This blog post was authored by Tom Wall.
Vertica’s streaming load scheduler provides high-performance streaming data load from Kafka into your Vertica database. Whether you already use Kafka or not, it is worth considering it as a solution to your data loading challenges. Kafka complements Vertica very nicely, and the scheduler removes many complexities of designing a robust data loading process that you would otherwise have to build into your own ETL or application logic.
Most Vertica loading mechanisms have a batch-oriented workflow, where you use the COPY statement to load a batch of data into a single table. In this world, applications have to manage batches carefully to ensure that data arrives in Vertica in a consistent state with good performance.
The Kafka load scheduler uses a higher-level streaming abstraction.
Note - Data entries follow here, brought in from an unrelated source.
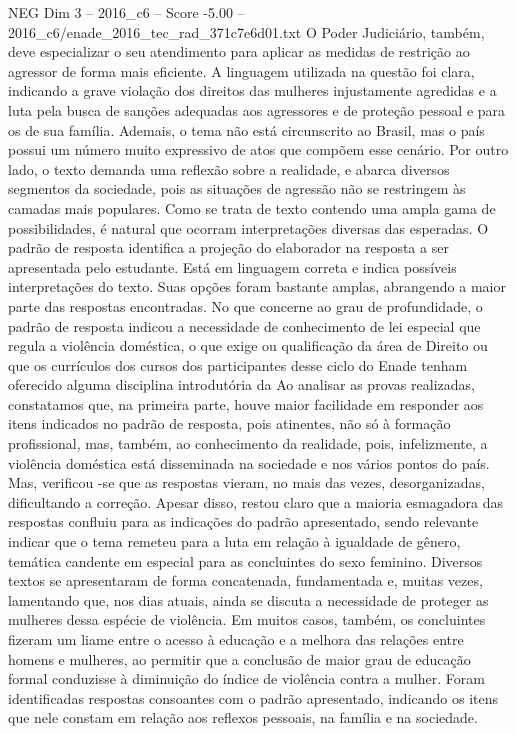 \begin{textsample}{NEG Dim 3 – 2016\_c6 – Score -5.00 – 2016\_c6/enade\_2016\_tec\_rad\_371c7e6d01.txt}
O Poder Judiciário, também, deve especializar o seu atendimento para aplicar as medidas de restrição ao agressor de forma mais eficiente.
A linguagem utilizada na questão foi clara, indicando a grave violação dos direitos das mulheres injustamente agredidas e a luta pela busca de sanções adequadas aos agressores e de proteção pessoal e para os de sua família.
Ademais, o tema não está circunscrito ao Brasil, mas o país possui um número muito expressivo de atos que compõem esse cenário.
Por outro lado, o texto demanda uma reflexão sobre a realidade, e abarca diversos segmentos da sociedade, pois as situações de agressão não se restringem às camadas mais populares.
Como se trata de texto contendo uma ampla gama de possibilidades, é natural que ocorram interpretações diversas das esperadas.
O padrão de resposta identifica a projeção do elaborador na resposta a ser apresentada pelo estudante.
Está em linguagem correta e indica possíveis interpretações do texto.
Suas opções foram bastante amplas, abrangendo a maior parte das respostas encontradas.
No que concerne ao grau de profundidade, o padrão de resposta indicou a necessidade de conhecimento de lei especial que regula a violência doméstica, o que exige ou qualificação da área de Direito ou que os currículos dos cursos dos participantes desse ciclo do Enade tenham oferecido alguma disciplina introdutória da Ao analisar as provas realizadas, constatamos que, na primeira parte, houve maior facilidade em responder aos itens indicados no padrão de resposta, pois atinentes, não só à formação profissional, mas, também, ao conhecimento da realidade, pois, infelizmente, a violência doméstica está disseminada na sociedade e nos vários pontos do país.
Mas, verificou -se que as respostas vieram, no mais das vezes, desorganizadas, dificultando a correção.
Apesar disso, restou claro que a maioria esmagadora das respostas confluiu para as indicações do padrão apresentado, sendo relevante indicar que o tema remeteu para a luta em relação à igualdade de gênero, temática candente em especial para as concluintes do sexo feminino.
Diversos textos se apresentaram de forma concatenada, fundamentada e, muitas vezes, lamentando que, nos dias atuais, ainda se discuta a necessidade de proteger as mulheres dessa espécie de violência.
Em muitos casos, também, os concluintes fizeram um liame entre o acesso à educação e a melhora das relações entre homens e mulheres, ao permitir que a conclusão de maior grau de educação formal conduzisse à diminuição do índice de violência contra a mulher.
Foram identificadas respostas consoantes com o padrão apresentado, indicando os itens que nele constam em relação aos reflexos pessoais, na família e na sociedade.

\end{textsample}
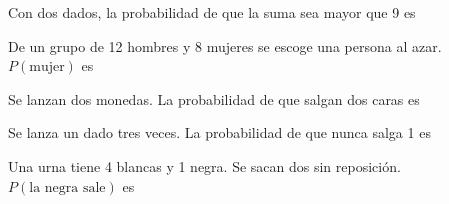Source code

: \bitacora

\evaluacion
\begin{ejercicios}
\item Con dos dados, la probabilidad de que la suma sea mayor que 9 es
\item De un grupo de 12 hombres y 8 mujeres se escoge una persona al azar. $P(\text{mujer})$ es
\item Se lanzan dos monedas. La probabilidad de que salgan dos caras es
\item Se lanza un dado tres veces. La probabilidad de que nunca salga 1 es
\item Una urna tiene 4 blancas y 1 negra. Se sacan dos sin reposición. $P(\text{la negra sale})$ es
\end{ejercicios}
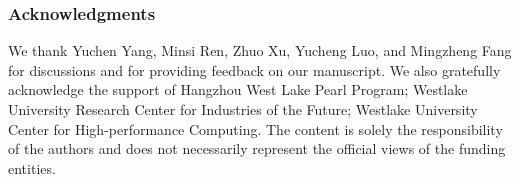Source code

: \documentclass{article} %
\theoremstyle{plain}
\theoremstyle{definition}
\begin{document}
\subsubsection*{Acknowledgments}
We thank Yuchen Yang, Minsi Ren, Zhuo Xu, Yucheng Luo, and Mingzheng Fang for discussions and for providing feedback on our manuscript.
We also gratefully acknowledge the support of Hangzhou West Lake Pearl Program; Westlake University Research Center for Industries of the Future; Westlake University Center for High-performance Computing.
The content is solely the responsibility of the authors and does not necessarily represent the official views of the funding entities.




\appendix

\end{document}
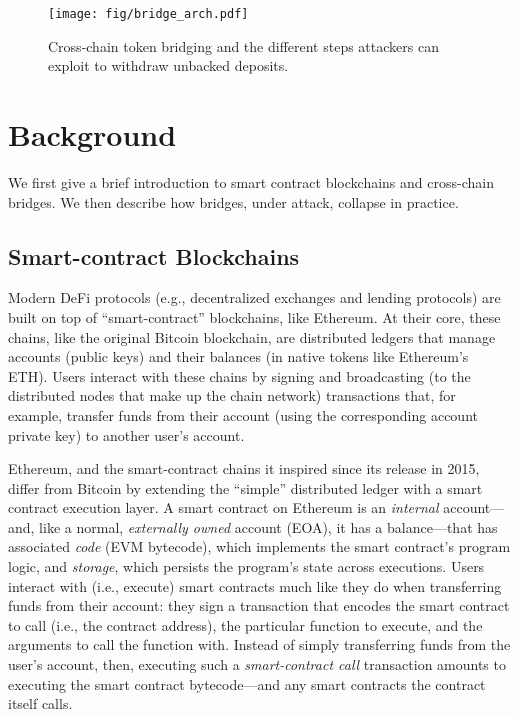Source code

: \begin{figure}[h]
\centering
\texttt{[image: fig/bridge\_arch.pdf]}
\caption[Cross-chain Token Bridging]{Cross-chain token bridging and the different steps attackers can exploit to withdraw unbacked deposits.}
\label{fig:cross-chain}
\end{figure}

\section{Background}
\label{sec:background}
We first give a brief introduction to smart contract blockchains
and cross-chain bridges. We then describe how bridges, under attack, collapse in
practice.

\subsection{Smart-contract Blockchains} Modern DeFi protocols (e.g.,
decentralized exchanges and lending protocols) are built on top
of ``smart-contract'' blockchains, like Ethereum. At their core, these chains, like
the original Bitcoin blockchain, are distributed ledgers that manage accounts
(public keys) and their balances (in native tokens like Ethereum's ETH). Users
interact with these chains by signing and broadcasting (to the distributed nodes
that make up the chain network) transactions that, for example, transfer
funds from their account (using the corresponding account private key) to
another user's account.

Ethereum, and the smart-contract chains it inspired since its release in 2015,
differ from Bitcoin by extending the ``simple'' distributed ledger with a smart
contract execution layer. A smart contract on Ethereum is an \emph{internal}
account---and, like a normal, \emph{externally owned} account (EOA), it has a
balance---that has associated \emph{code} (EVM bytecode), which implements the
smart contract's program logic, and \emph{storage}, which persists the program's
state across executions. Users interact with (i.e., execute) smart contracts
much like they do when transferring funds from their account: they sign a
transaction that encodes the smart contract to call (i.e., the contract address),
the particular function to execute, and the arguments to call the function with.
Instead of simply transferring funds from the user's account, then, executing
such a \emph{smart-contract call} transaction amounts to executing the smart
contract bytecode---and any smart contracts the contract itself calls.
    
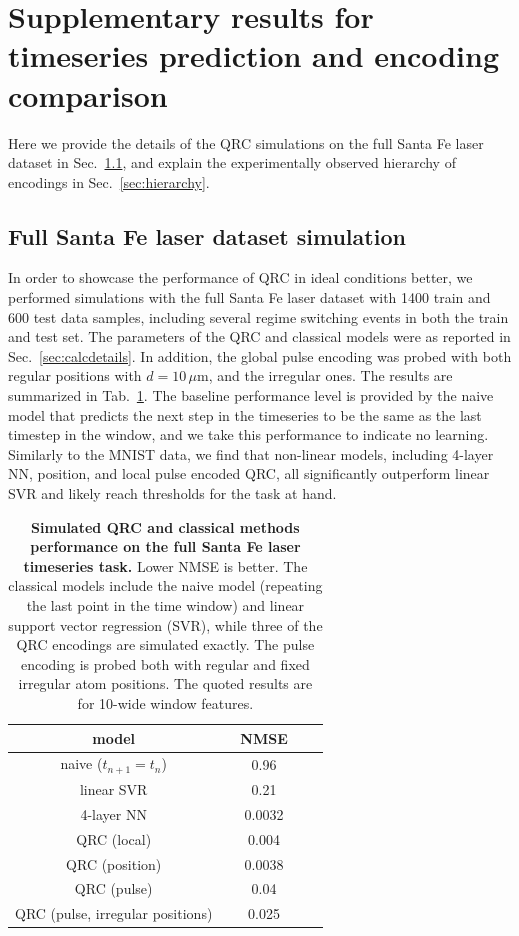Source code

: \documentclass[english,floatfix,twocolumn,showpacs, aps, prx, reprint, superscriptaddress, longbibliography]{revtex4-2}
\begin{document}
\section{Supplementary results for timeseries prediction and encoding comparison}
\label{sec:timeseries}

Here we provide the details of the QRC simulations on the full Santa Fe laser dataset in Sec.~\ref{sec:fullSFlas}, and explain the experimentally observed hierarchy of encodings in Sec.~\ref{sec:hierarchy}.

\subsection{Full Santa Fe laser dataset simulation}
\label{sec:fullSFlas}

In order to showcase the performance of QRC in ideal conditions better, we performed simulations with the full Santa Fe laser dataset \cite{Weigend1993-bg} with 1400 train and 600 test data samples, including several regime switching events in both the train and test set. The parameters of the QRC and classical models were as reported in Sec.~\ref{sec:calcdetails}. In addition, the global pulse encoding was probed with both regular positions with $d=10 \, \mu \mathrm{m}$, and the irregular ones. The results are summarized in Tab.~\ref{tab:SFlas_perf}. The baseline performance level is provided by the naive model that predicts the next step in the timeseries to be the same as the last timestep in the window, and we take this performance to indicate no learning. Similarly to the MNIST data, we find that non-linear models, including 4-layer NN, position, and local pulse encoded QRC, all significantly outperform linear SVR and likely reach thresholds for the task at hand.

\begin{table}[htbp]
\centering
\begin{tabular}{@{}ccccc@{}}
\toprule
model &&   NMSE \\\midrule
naive ($t_{n+1}=t_n$)   && 0.96  \\
linear SVR   &&  0.21  \\
4-layer NN   && 0.0032  \\
 QRC (local)   && 0.004  \\
  QRC (position)   && 0.0038  \\
 QRC (pulse)  && 0.04  \\
  QRC (pulse, irregular positions)   && 0.025  \\ \bottomrule
\end{tabular}
\caption{\textbf{Simulated QRC and classical methods performance on the full Santa Fe laser timeseries task.} Lower NMSE is better. The classical models include the naive model (repeating the last point in the time window) and linear support vector regression (SVR), while three of the QRC encodings are simulated exactly. The pulse encoding is probed both with regular and fixed irregular atom positions. The quoted results are for 10-wide window features.
\label{tab:SFlas_perf}}
\end{table}
\end{document}
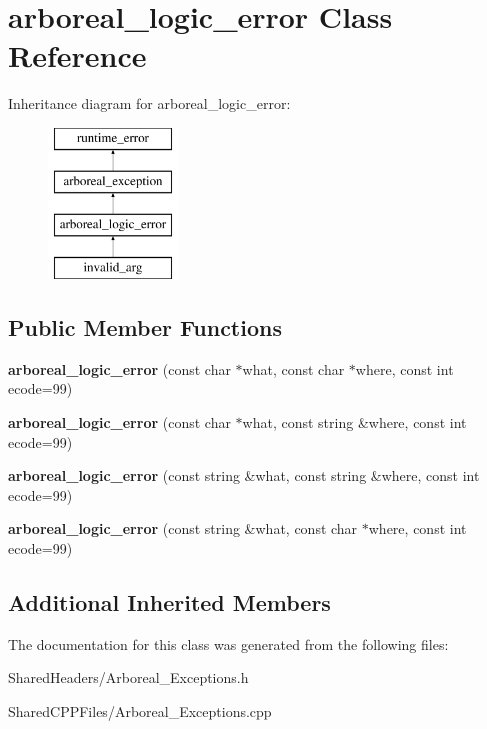 \hypertarget{classarboreal__logic__error}{}\section{arboreal\+\_\+logic\+\_\+error Class Reference}
\label{classarboreal__logic__error}
Inheritance diagram for arboreal\+\_\+logic\+\_\+error\+:\begin{figure}[H]
\begin{center}
\leavevmode
\includegraphics[height=4.000000cm]{classarboreal__logic__error}
\end{center}
\end{figure}
\subsection*{Public Member Functions}
\begin{DoxyCompactItemize}
\item 
{\bfseries arboreal\+\_\+logic\+\_\+error} (const char $\ast$what, const char $\ast$where, const int ecode=99)\hypertarget{classarboreal__logic__error_aaea786c69fe107f9b6753b51001c59d6}{}\label{classarboreal__logic__error_aaea786c69fe107f9b6753b51001c59d6}

\item 
{\bfseries arboreal\+\_\+logic\+\_\+error} (const char $\ast$what, const string \&where, const int ecode=99)\hypertarget{classarboreal__logic__error_a70b8217c9841efc9bb1e556282a89fe0}{}\label{classarboreal__logic__error_a70b8217c9841efc9bb1e556282a89fe0}

\item 
{\bfseries arboreal\+\_\+logic\+\_\+error} (const string \&what, const string \&where, const int ecode=99)\hypertarget{classarboreal__logic__error_ad7627c19a966b137cf018aa7c3075421}{}\label{classarboreal__logic__error_ad7627c19a966b137cf018aa7c3075421}

\item 
{\bfseries arboreal\+\_\+logic\+\_\+error} (const string \&what, const char $\ast$where, const int ecode=99)\hypertarget{classarboreal__logic__error_a5c589df18299902a24dae25f8a25c02a}{}\label{classarboreal__logic__error_a5c589df18299902a24dae25f8a25c02a}

\end{DoxyCompactItemize}
\subsection*{Additional Inherited Members}


The documentation for this class was generated from the following files\+:\begin{DoxyCompactItemize}
\item 
Shared\+Headers/Arboreal\+\_\+\+Exceptions.\+h\item 
Shared\+C\+P\+P\+Files/Arboreal\+\_\+\+Exceptions.\+cpp\end{DoxyCompactItemize}
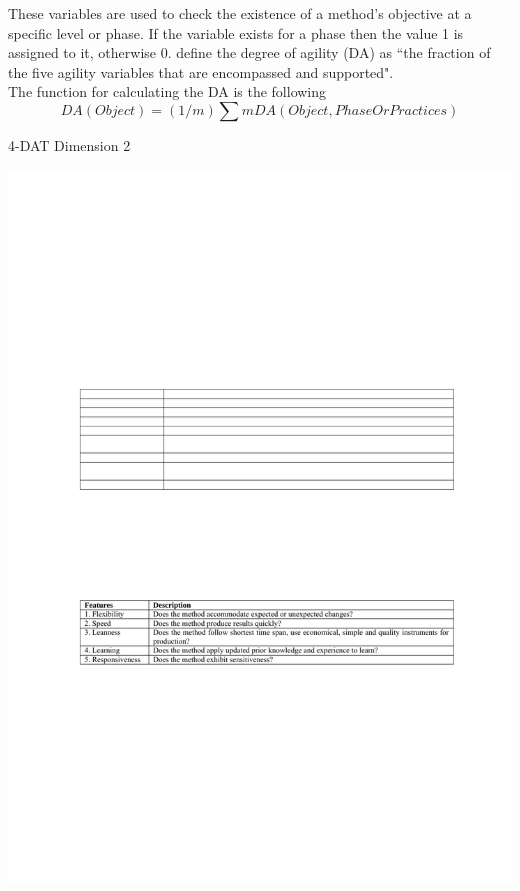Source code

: These variables are used to check the existence of a method's objective at a specific level or phase. If the variable exists for a phase then the value 1 is assigned to it, otherwise 0. \citet{qumer2006measuring} define the degree of agility (DA) as ``the fraction of the five agility variables that are encompassed and supported".\\ %

The function for calculating the DA is the following\\
\begin{equation} DA (Object) = (1/m) \sum m DA(Object, Phase Or Practices) \end{equation}

\begin{table}[H]
\caption{4-DAT Dimension 2}
\label{fig:dimension2}
\centerline{\includegraphics[scale=0.8]{include/relatedwork/fig/qumer_dimension2.pdf}}
\end{table}

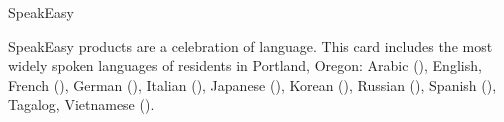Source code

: \documentclass[10pt,letter]{article}
\begin{document}

\begin{insideleft} %

  \vfill

  \begin{center}
    \normalsize
    SpeakEasy
  \end{center}

  \vfill

  \footnotesize

  \aboutSpeakEasy{}

  \vfill

  SpeakEasy products are a celebration of language. This card includes the most
  widely spoken languages of residents in Portland, Oregon:
  Arabic (\textarabic{\langArabic{}}),
  English, %
  French (\textfrench{\langFrench{}}),
  German (\textgerman{\langGerman{}}),
  Italian (\textitalian{\langItalian{}}),
  Japanese ({\japanesefont{}\langJapanese{}}),
  Korean ({\koreanfont{}\langKorean{}}),
  Russian (\textrussian{\langRussian{}}),
  Spanish (\textspanish{\langSpanish{}}),
  Tagalog, %
  Vietnamese (\textvietnamese{\langVietnamese{}}).

  \vfill

  \elephantPaper{}

  \vfill

  \ccZeroNotice{}

  \vfill

  \githubReference{}

  \vfill


  \vfill

\end{insideleft} %



\end{document}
With this model, data is continuously generated, and we want to load that unbounded data set into Vertica as it arrives. Rather than managing batches and issuing COPY statements directly, you configure the scheduler to load Kafka topics into Vertica tables, and the scheduler manages the load process by intelligently dispatching COPY statements in small batches on your behalf.
The scheduler is a java-based daemon that dispatches commands to your target database via JDBC. It leverages many of Vertica’s load and workload management capabilities to provide a robust loading experience.
An important design point of the scheduler is that it keeps all configuration and runtime states in the database alongside the data you are loading. By keeping everything centralized, it makes it possible to load from data in a fault-tolerant, exactly-once fashion via Vertica transactions.
Since the scheduler consumes some database resources, you naturally have to provide some information to tell the scheduler how to do so. The scheduler needs a connection string
in order to identify and connect to a database. Once connected, it needs to be given a config schema
, a database schema where its configuration and runtime state is kept, and which resource pool it should use when performing the load.
The scheduler implements the streaming abstraction by dispatching units of work called microbatches
. Each microbatch is an atomic load and progress update – a COPY statement loads some data, and an insert into the runtime state table records which offsets were successfully loaded from Kafka. Because this operation is atomic, the process remains in a consistent state even if Kafka or Vertica nodes go down during the load. Failed requests are automatically retried, and provided that the data is still available in Kafka when the issue is corrected, the load process can resume wherever it left off.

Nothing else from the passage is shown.